--- DATA FOR THIS TASK ---
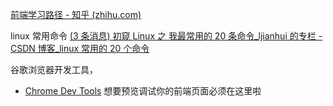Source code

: [前端学习路径 - 知乎 (zhihu.com)](https://zhuanlan.zhihu.com/p/21935921)

linux 常用命令
[(3 条消息) 初窥 Linux 之 我最常用的 20 条命令_ljianhui 的专栏 - CSDN 博客_linux 常用的 20 个命令](https://blog.csdn.net/ljianhui/article/details/11100625)

谷歌浏览器开发工具，
-   [Chrome Dev Tools](http://wiki.jikexueyuan.com/project/chrome-devtools/overview.html) 想要预览调试你的前端页面必须在这里啦

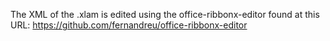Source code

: The XML of the .xlam is edited using the office-ribbonx-editor found at this URL:
https://github.com/fernandreu/office-ribbonx-editor

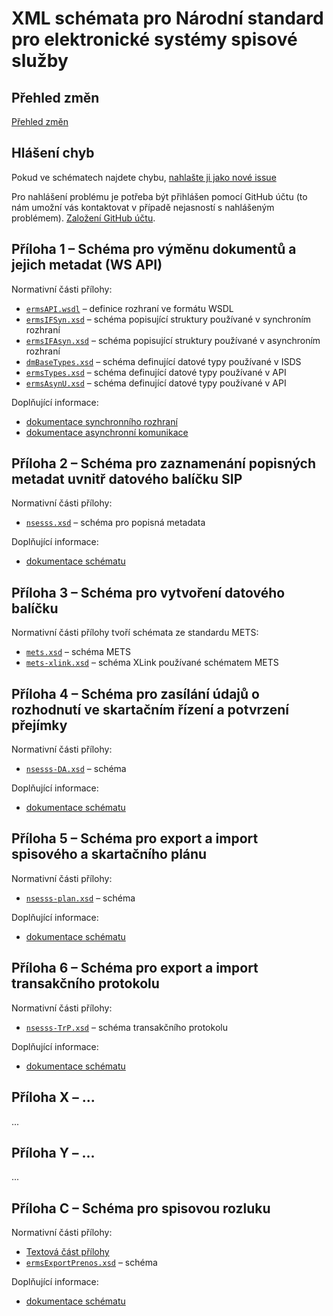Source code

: # XML schémata pro Národní standard pro elektronické systémy spisové služby

## Přehled změn

[Přehled změn](CHANGES.md)

## Hlášení chyb

Pokud ve schématech najdete chybu,
[nahlašte ji jako nové issue](https://github.com/nsessl/schema/issues/new)

Pro nahlášení problému je potřeba být přihlášen pomocí GitHub účtu (to
nám umožní vás kontaktovat v případě nejasností s nahlášeným
problémem). [Založení GitHub účtu](https://github.com/signup).

## Příloha 1 – Schéma pro výměnu dokumentů a jejich metadat (WS API)

Normativní části přílohy:

* [`ermsAPI.wsdl`](src/ermsAPI.wsdl) – definice rozhraní ve formátu
  WSDL
* [`ermsIFSyn.xsd`](src/ermsIFSyn.xsd) – schéma popisující struktury
  používané v synchroním rozhraní
* [`ermsIFAsyn.xsd`](src/ermsIFASyn.xsd) – schéma popisující struktury
  používané v asynchroním rozhraní
* [`dmBaseTypes.xsd`](src/dmBaseTypes.xsd) – schéma definující datové
  typy používané v ISDS
* [`ermsTypes.xsd`](src/ermsTypes.xsd) – schéma definující datové typy
  používané v API
* [`ermsAsynU.xsd`](src/ermsAsynU.xsd) – schéma definující datové typy
  používané v API

Doplňující informace:

* [dokumentace synchronního rozhraní](doc/1-api-sync/ermsAPI.html)
* [dokumentace asynchronní komunikace](doc/1-api-async/ermsIFASyn.html)

## Příloha 2 – Schéma pro zaznamenání popisných metadat uvnitř datového balíčku SIP

Normativní části přílohy:

* [`nsesss.xsd`](src/nsesss.xsd) – schéma pro popisná metadata

Doplňující informace:

* [dokumentace schématu](doc/2-metadata/nsesss.html)

## Příloha 3 – Schéma pro vytvoření datového balíčku

Normativní části přílohy tvoří schémata ze standardu METS:

* [`mets.xsd`](src/mets.xsd) – schéma METS
* [`mets-xlink.xsd`](src/mets-xlink.xsd) – schéma XLink používané
  schématem METS

## Příloha 4 – Schéma pro zasílání údajů o rozhodnutí ve skartačním řízení a potvrzení přejímky

Normativní části přílohy:

* [`nsesss-DA.xsd`](src/nsesss-DA.xsd) – schéma

Doplňující informace:

* [dokumentace schématu](doc/4-da/nsesss-DA.html)

## Příloha 5 – Schéma pro export a import spisového a skartačního plánu

Normativní části přílohy:

* [`nsesss-plan.xsd`](src/nsesss-plan.xsd) – schéma

Doplňující informace:

* [dokumentace schématu](doc/5-plan/nsesss-plan.html)

## Příloha 6 – Schéma pro export a import transakčního protokolu

Normativní části přílohy:

* [`nsesss-TrP.xsd`](src/nsesss-TrP.xsd) – schéma transakčního protokolu

Doplňující informace:

* [dokumentace schématu](doc/6-trp/nsesss-trp.html)

## Příloha X – ...

...

## Příloha Y – ...

...

## Příloha C – Schéma pro spisovou rozluku

Normativní části přílohy:

* [Textová část přílohy](PrilohaC.md)
* [`ermsExportPrenos.xsd`](src/ermsExportPrenos.xsd) – schéma

Doplňující informace:

* [dokumentace schématu](doc/C-export/ermsExportPrenos.html)


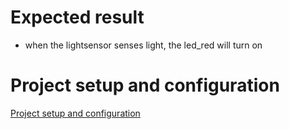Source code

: # Expected result

- when the lightsensor senses light, the led_red will turn on

# Project setup and configuration

[Project setup and configuration](./../Readme.md)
---
DESCRIPTION OF THE TASK:
Write out, from the lines above, only those from the line with "[nahlašte ji jako" to the line with "používané v asynchroním rozhraní", exactly as given, including the first and the last.

SOLUTION FOR THIS TASK:
[nahlašte ji jako nové issue](https://github.com/nsessl/schema/issues/new)

Pro nahlášení problému je potřeba být přihlášen pomocí GitHub účtu (to
nám umožní vás kontaktovat v případě nejasností s nahlášeným
problémem). [Založení GitHub účtu](https://github.com/signup).

## Příloha 1 – Schéma pro výměnu dokumentů a jejich metadat (WS API)

Normativní části přílohy:

* [`ermsAPI.wsdl`](src/ermsAPI.wsdl) – definice rozhraní ve formátu
  WSDL
* [`ermsIFSyn.xsd`](src/ermsIFSyn.xsd) – schéma popisující struktury
  používané v synchroním rozhraní
* [`ermsIFAsyn.xsd`](src/ermsIFASyn.xsd) – schéma popisující struktury
  používané v asynchroním rozhraní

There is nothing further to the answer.